** Opening INPUT RECORDS block **

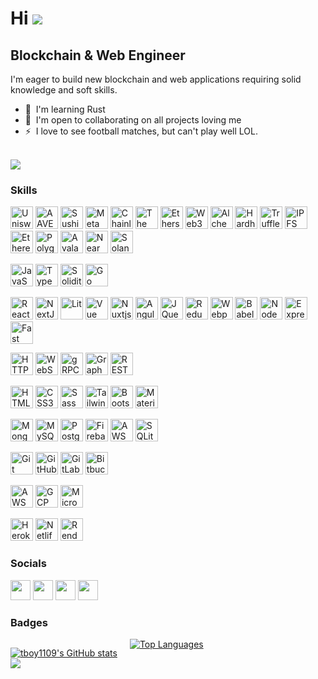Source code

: # Hi ![](https://user-images.githubusercontent.com/18350557/176309783-0785949b-9127-417c-8b55-ab5a4333674e.gif)

## Blockchain & Web Engineer

I'm eager to build new blockchain and web applications requiring solid knowledge and soft skills.

- 🧠  I'm learning Rust
- 🤝  I'm open to collaborating on all projects loving me
- ⚡  I love to see football matches, but can't play well LOL.
<br/>
<a href="https://www.github.com/tboy1109" target="_blank" rel="noreferrer"><img
                  src="https://img.shields.io/github/followers/tboy1109?logo=github&style=for-the-badge&color=0891b2&labelColor=1c1917" /></a>

### Skills

<p align="left">
<a href="https://uniswap.org/" target="_blank" rel="noreferrer"><img src="https://raw.githubusercontent.com/danielcranney/readme-generator/main/public/icons/skills/uniswap-colored.svg" width="36" height="36" alt="Uniswap" /></a>
<a href="https://aave.com/" target="_blank" rel="noreferrer"><img src="https://raw.githubusercontent.com/danielcranney/readme-generator/main/public/icons/skills/aave-colored.svg" width="36" height="36" alt="AAVE" /></a>
<a href="https://www.sushi.com/" target="_blank" rel="noreferrer"><img src="https://raw.githubusercontent.com/danielcranney/readme-generator/main/public/icons/skills/sushiswap-colored.svg" width="36" height="36" alt="Sushiswap" /></a>
<a href="https://metamask.io/" target="_blank" rel="noreferrer"><img src="https://raw.githubusercontent.com/danielcranney/readme-generator/main/public/icons/skills/metamask-colored.svg" width="36" height="36" alt="MetaMask" /></a>
<a href="https://chain.link/" target="_blank" rel="noreferrer"><img src="https://raw.githubusercontent.com/danielcranney/readme-generator/main/public/icons/skills/chainlink-colored.svg" width="36" height="36" alt="Chainlink" /></a>
<a href="https://thegraph.com/en/" target="_blank" rel="noreferrer"><img src="https://raw.githubusercontent.com/danielcranney/readme-generator/main/public/icons/skills/the-graph-colored.svg" width="36" height="36" alt="The Graph" /></a>
<a href="https://ethers.io" target="_blank" rel="noreferrer"><img src="https://raw.githubusercontent.com/danielcranney/readme-generator/main/public/icons/skills/ethers-colored.svg" width="36" height="36" alt="Ethers" /></a>
<a href="https://web3js.readthedocs.io/en/v1.7.1/#" target="_blank" rel="noreferrer"><img src="https://raw.githubusercontent.com/danielcranney/readme-generator/main/public/icons/skills/web3js-colored.svg" width="36" height="36" alt="Web3Js" /></a>
<a href="https://docs.alchemy.com/alchemy/documentation/alchemy-web3" target="_blank" rel="noreferrer"><img src="https://raw.githubusercontent.com/danielcranney/readme-generator/main/public/icons/skills/alchemy-colored.svg" width="36" height="36" alt="Alchemy" /></a>
<a href="https://hardhat.org/" target="_blank" rel="noreferrer"><img src="https://raw.githubusercontent.com/danielcranney/readme-generator/main/public/icons/skills/hardhat-colored.svg" width="36" height="36" alt="Hardhat" /></a>
<a href="https://trufflesuite.com" target="_blank" rel="noreferrer"><img src="https://raw.githubusercontent.com/danielcranney/readme-generator/main/public/icons/skills/truffle-colored.svg" width="36" height="36" alt="Truffle" /></a>
<a href="https://ipfs.io/" target="_blank" rel="noreferrer"><img src="https://raw.githubusercontent.com/danielcranney/readme-generator/main/public/icons/skills/ipfs-colored.svg" width="36" height="36" alt="IPFS" /></a>
<a href="https://ethereum.org/en/" target="_blank" rel="noreferrer"><img src="https://raw.githubusercontent.com/danielcranney/readme-generator/main/public/icons/skills/ethereum-colored.svg" width="36" height="36" alt="Ethereum" /></a>
<a href="https://polygon.technology/" target="_blank" rel="noreferrer"><img src="https://raw.githubusercontent.com/danielcranney/readme-generator/main/public/icons/skills/polygon-colored.svg" width="36" height="36" alt="Polygon" /></a>
<a href="https://www.avax.network/" target="_blank" rel="noreferrer"><img src="https://raw.githubusercontent.com/danielcranney/readme-generator/main/public/icons/skills/avalanche-colored.svg" width="36" height="36" alt="Avalanche" /></a>
<a href="https://near.academy/" target="_blank" rel="noreferrer"><img src="https://raw.githubusercontent.com/danielcranney/readme-generator/main/public/icons/skills/near-colored.svg" width="36" height="36" alt="Near" /></a>
<a href="https://solana.com/" target="_blank" rel="noreferrer"><img src="https://raw.githubusercontent.com/danielcranney/readme-generator/main/public/icons/skills/solana-colored.svg" width="36" height="36" alt="Solana" /></a>

<a href="https://developer.mozilla.org/en-US/docs/Web/JavaScript" target="_blank" rel="noreferrer"><img src="https://raw.githubusercontent.com/danielcranney/readme-generator/main/public/icons/skills/javascript-colored.svg" width="36" height="36" alt="JavaScript" /></a>
<a href="https://www.typescriptlang.org/" target="_blank" rel="noreferrer"><img src="https://raw.githubusercontent.com/danielcranney/readme-generator/main/public/icons/skills/typescript-colored.svg" width="36" height="36" alt="TypeScript" /></a>
<a href="https://soliditylang.org/" target="_blank" rel="noreferrer"><img src="https://docs.soliditylang.org/en/v0.8.24/_static/img/logo.svg" width="36" height="36" alt="Solidity" /></a>
<a href="https://go.dev/doc/" target="_blank" rel="noreferrer"><img src="https://raw.githubusercontent.com/danielcranney/readme-generator/main/public/icons/skills/go-colored.svg" width="36" height="36" alt="Go" /></a>

<a href="https://reactjs.org/" target="_blank" rel="noreferrer"><img src="https://raw.githubusercontent.com/danielcranney/readme-generator/main/public/icons/skills/react-colored.svg" width="36" height="36" alt="React" /></a>
<a href="https://nextjs.org/docs" target="_blank" rel="noreferrer"><img src="https://raw.githubusercontent.com/danielcranney/readme-generator/main/public/icons/skills/nextjs-colored.svg" width="36" height="36" alt="NextJs" /></a>
<a href="https://lit.dev/" target="_blank" rel="noreferrer"><img src="https://lit.dev/images/flame-favicon.svg" width="36" height="36" alt="Lit" /></a>
<a href="https://vuejs.org/" target="_blank" rel="noreferrer"><img src="https://raw.githubusercontent.com/danielcranney/readme-generator/main/public/icons/skills/vuejs-colored.svg" width="36" height="36" alt="Vue" /></a>
<a href="https://nuxtjs.org/" target="_blank" rel="noreferrer"><img src="https://raw.githubusercontent.com/danielcranney/readme-generator/main/public/icons/skills/nuxtjs-colored.svg" width="36" height="36" alt="Nuxtjs" /></a>
<a href="https://angular.io/" target="_blank" rel="noreferrer"><img src="https://raw.githubusercontent.com/danielcranney/readme-generator/main/public/icons/skills/angularjs-colored.svg" width="36" height="36" alt="Angular" /></a>
<a href="https://jquery.com/" target="_blank" rel="noreferrer"><img src="https://raw.githubusercontent.com/danielcranney/readme-generator/main/public/icons/skills/jquery-colored.svg" width="36" height="36" alt="JQuery" /></a>
<a href="https://redux.js.org/" target="_blank" rel="noreferrer"><img src="https://raw.githubusercontent.com/danielcranney/readme-generator/main/public/icons/skills/redux-colored.svg" width="36" height="36" alt="Redux" /></a>
<a href="https://webpack.js.org/" target="_blank" rel="noreferrer"><img src="https://raw.githubusercontent.com/danielcranney/readme-generator/main/public/icons/skills/webpack-colored.svg" width="36" height="36" alt="Webpack" /></a>
<a href="https://babeljs.io/" target="_blank" rel="noreferrer"><img src="https://raw.githubusercontent.com/danielcranney/readme-generator/main/public/icons/skills/babel-colored.svg" width="36" height="36" alt="Babel" /></a>
<a href="https://nodejs.org/en/" target="_blank" rel="noreferrer"><img src="https://raw.githubusercontent.com/danielcranney/readme-generator/main/public/icons/skills/nodejs-colored.svg" width="36" height="36" alt="NodeJS" /></a>
<a href="https://expressjs.com/" target="_blank" rel="noreferrer"><img src="https://raw.githubusercontent.com/danielcranney/readme-generator/main/public/icons/skills/express-colored.svg" width="36" height="36" alt="Express" /></a>
<a href="https://fastapi.tiangolo.com/" target="_blank" rel="noreferrer"><img src="https://raw.githubusercontent.com/danielcranney/readme-generator/main/public/icons/skills/fastapi-colored.svg" width="36" height="36" alt="Fast API" /></a>

<a href="https://developer.mozilla.org/en-US/docs/Web/HTTP/Overview" target="_blank" rel="noreferrer"><img src="https://user-images.githubusercontent.com/25181517/192107854-765620d7-f909-4953-a6da-36e1ef69eea6.png" width="36" height="36" alt="HTTP" /></a>
<a href="https://developer.mozilla.org/en-US/docs/Web/API/WebSockets_API" target="_blank" rel="noreferrer"><img src="https://user-images.githubusercontent.com/25181517/187070862-03888f18-2e63-4332-95fb-3ba4f2708e59.png" width="36" height="36" alt="WebSocket" /></a>
<a href="https://grpc.io/" target="_blank" rel="noreferrer"><img src="https://user-images.githubusercontent.com/25181517/192107855-e669c777-9172-49c5-b7e0-404e29df0fee.png" width="36" height="36" alt="gRPC" /></a>
<a href="https://graphql.org/" target="_blank" rel="noreferrer"><img src="https://user-images.githubusercontent.com/25181517/192107856-aa92c8b1-b615-47c3-9141-ed0d29a90239.png" width="36" height="36" alt="GraphQL" /></a>
<a href="https://aws.amazon.com/what-is/restful-api/" target="_blank" rel="noreferrer"><img src="https://user-images.githubusercontent.com/25181517/192107858-fe19f043-c502-4009-8c47-476fc89718ad.png" width="36" height="36" alt="REST API" /></a>

<a href="https://developer.mozilla.org/en-US/docs/Glossary/HTML5" target="_blank" rel="noreferrer"><img src="https://raw.githubusercontent.com/danielcranney/readme-generator/main/public/icons/skills/html5-colored.svg" width="36" height="36" alt="HTML5" /></a>
<a href="https://www.w3.org/TR/CSS/#css" target="_blank" rel="noreferrer"><img src="https://raw.githubusercontent.com/danielcranney/readme-generator/main/public/icons/skills/css3-colored.svg" width="36" height="36" alt="CSS3" /></a>
<a href="https://sass-lang.com/" target="_blank" rel="noreferrer"><img src="https://raw.githubusercontent.com/danielcranney/readme-generator/main/public/icons/skills/sass-colored.svg" width="36" height="36" alt="Sass" /></a>
<a href="https://tailwindcss.com/" target="_blank" rel="noreferrer"><img src="https://raw.githubusercontent.com/danielcranney/readme-generator/main/public/icons/skills/tailwindcss-colored.svg" width="36" height="36" alt="TailwindCSS" /></a>
<a href="https://getbootstrap.com/" target="_blank" rel="noreferrer"><img src="https://raw.githubusercontent.com/danielcranney/readme-generator/main/public/icons/skills/bootstrap-colored.svg" width="36" height="36" alt="Bootstrap" /></a>
<a href="https://mui.com/" target="_blank" rel="noreferrer"><img src="https://raw.githubusercontent.com/danielcranney/readme-generator/main/public/icons/skills/materialui-colored.svg" width="36" height="36" alt="Material UI" /></a>

<a href="https://www.mongodb.com/" target="_blank" rel="noreferrer"><img src="https://raw.githubusercontent.com/danielcranney/readme-generator/main/public/icons/skills/mongodb-colored.svg" width="36" height="36" alt="MongoDB" /></a>
<a href="https://www.mysql.com/" target="_blank" rel="noreferrer"><img src="https://raw.githubusercontent.com/danielcranney/readme-generator/main/public/icons/skills/mysql-colored.svg" width="36" height="36" alt="MySQL" /></a>
<a href="https://www.postgresql.org/" target="_blank" rel="noreferrer"><img src="https://raw.githubusercontent.com/danielcranney/readme-generator/main/public/icons/skills/postgresql-colored.svg" width="36" height="36" alt="PostgreSQL" /></a>
<a href="https://firebase.google.com/" target="_blank" rel="noreferrer"><img src="https://raw.githubusercontent.com/danielcranney/readme-generator/main/public/icons/skills/firebase-colored.svg" width="36" height="36" alt="Firebase" /></a>
<a href="https://aws.amazon.com/dynamodb/" target="_blank" rel="noreferrer"><img src="https://img.shields.io/badge/Amazon%20DynamoDB-4053D6?style=for-the-badge&logo=Amazon%20DynamoDB&logoColor=white" width="36" height="36" alt="AWS DynamoDB" /></a>
<a href="https://www.sqlite.org/" target="_blank" rel="noreferrer"><img src="https://github.com/marwin1991/profile-technology-icons/assets/136815194/82df4543-236b-4e45-9604-5434e3faab17" width="36" height="36" alt="SQLite" /></a>

<a href="https://git-scm.com/" target="_blank" rel="noreferrer"><img src="https://user-images.githubusercontent.com/25181517/192108372-f71d70ac-7ae6-4c0d-8395-51d8870c2ef0.png" width="36" height="36" alt="Git" /></a>
<a href="https://github.com/" target="_blank" rel="noreferrer"><img src="https://user-images.githubusercontent.com/25181517/192108374-8da61ba1-99ec-41d7-80b8-fb2f7c0a4948.png" width="36" height="36" alt="GitHub" /></a>
<a href="https://gitlab.com/" target="_blank" rel="noreferrer"><img src="https://user-images.githubusercontent.com/25181517/192108376-c675d39b-90f6-4073-bde6-5a9291644657.png" width="36" height="36" alt="GitLab" /></a>
<a href="https://bitbucket.org/" target="_blank" rel="noreferrer"><img src="https://user-images.githubusercontent.com/25181517/192108375-268c35e6-ab26-44b2-88bf-e3121a4e5083.png" width="36" height="36" alt="Bitbucket" /></a>

<a href="https://aws.amazon.com/" target="_blank" rel="noreferrer"><img src="https://user-images.githubusercontent.com/25181517/183896132-54262f2e-6d98-41e3-8888-e40ab5a17326.png" width="36" height="36" alt="AWS" /></a>
<a href="https://cloud.google.com/" target="_blank" rel="noreferrer"><img src="https://user-images.githubusercontent.com/25181517/183911547-990692bc-8411-4878-99a0-43506cdb69cf.png" width="36" height="36" alt="GCP" /></a>
<a href="https://azure.microsoft.com/en-us" target="_blank" rel="noreferrer"><img src="https://user-images.githubusercontent.com/25181517/183911544-95ad6ba7-09bf-4040-ac44-0adafedb9616.png" width="36" height="36" alt="Microsoft Azure" /></a>

<a href="https://www.heroku.com/" target="_blank" rel="noreferrer"><img src="https://raw.githubusercontent.com/danielcranney/readme-generator/main/public/icons/skills/heroku-colored.svg" width="36" height="36" alt="Heroku" /></a>
<a href="https://www.netlify.com/" target="_blank" rel="noreferrer"><img src="https://www.netlify.com/favicon.ico" width="36" height="36" alt="Netlify" /></a>
<a href="https://render.com/" target="_blank" rel="noreferrer"><img src="https://cdn.sanity.io/images/hvk0tap5/production/0ea63c1b6854bd803489557afb4ea54b85239418-128x128.png?fit=max&auto=format" width="36" height="36" alt="Render" /></a>

</p>

### Socials

<p align="left">
      <a href="https://discord.com/users/rising_star120" target="_blank" rel="noreferrer"><img src="https://raw.githubusercontent.com/danielcranney/readme-generator/main/public/icons/socials/discord.svg" width="32" height="32" /></a>
      <a href="https://www.github.com/tboy1109" target="_blank" rel="noreferrer"><img src="https://raw.githubusercontent.com/danielcranney/readme-generator/main/public/icons/socials/github.svg" width="32" height="32" /></a>
      <a href="https://t.me/topdev204" target="_blank" rel="noreferrer"><img src="https://web.telegram.org/a/favicon.svg" width="32" height="32" /></a>
      <a href="https://www.linkedin.com/in/logan-collins-0a4b31330" target="_blank" rel="noreferrer"><img src="https://static.licdn.com/aero-v1/sc/h/al2o9zrvru7aqj8e1x2rzsrca" width="32" height="32" /></a>
</p>

### Badges

<div style="display:flex;flex-direction:row;gap:20px;">
<p style="display:flex;flex-direction:column;">
<a href="http://www.github.com/tboy1109"><img src="https://github-readme-stats.vercel.app/api?username=tboy1109&show_icons=true&hide=&count_private=true&title_color=0891b2&text_color=ffffff&icon_color=0891b2&bg_color=1c1917&hide_border=true&show_icons=true" alt="tboy1109's GitHub stats" /></a>
<a href="http://www.github.com/tboy1109"><img
src="https://github-readme-streak-stats.herokuapp.com/?user=tboy1109&stroke=ffffff&background=1c1917&ring=0891b2&fire=0891b2&currStreakNum=ffffff&currStreakLabel=0891b2&sideNums=ffffff&sideLabels=ffffff&dates=ffffff&hide_border=true" /></a>
</p>
<a href="https://github.com/tboy1109"><img src="https://github-readme-stats.vercel.app/api/top-langs/?username=tboy1109&langs_count=10&title_color=0891b2&text_color=ffffff&icon_color=0891b2&bg_color=1c1917&hide_border=true&locale=en&custom_title=Top%20%Languages" alt="Top Languages" /></a>
</div>
<!-- 
<b>Top Repositories</b>
<div width="100%" align="center"></div><br /><br /><br /><br /><br /><br /><br /> -->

** Closing INPUT RECORDS block **

_WORK ORDER_
Where does the word "logo" show up in the material? Copy out each line that has it.

_EXERCISE SOLUTION_
                  src="https://img.shields.io/github/followers/tboy1109?logo=github&style=for-the-badge&color=0891b2&labelColor=1c1917" /></a>
<a href="https://soliditylang.org/" target="_blank" rel="noreferrer"><img src="https://docs.soliditylang.org/en/v0.8.24/_static/img/logo.svg" width="36" height="36" alt="Solidity" /></a>
<a href="https://aws.amazon.com/dynamodb/" target="_blank" rel="noreferrer"><img src="https://img.shields.io/badge/Amazon%20DynamoDB-4053D6?style=for-the-badge&logo=Amazon%20DynamoDB&logoColor=white" width="36" height="36" alt="AWS DynamoDB" /></a>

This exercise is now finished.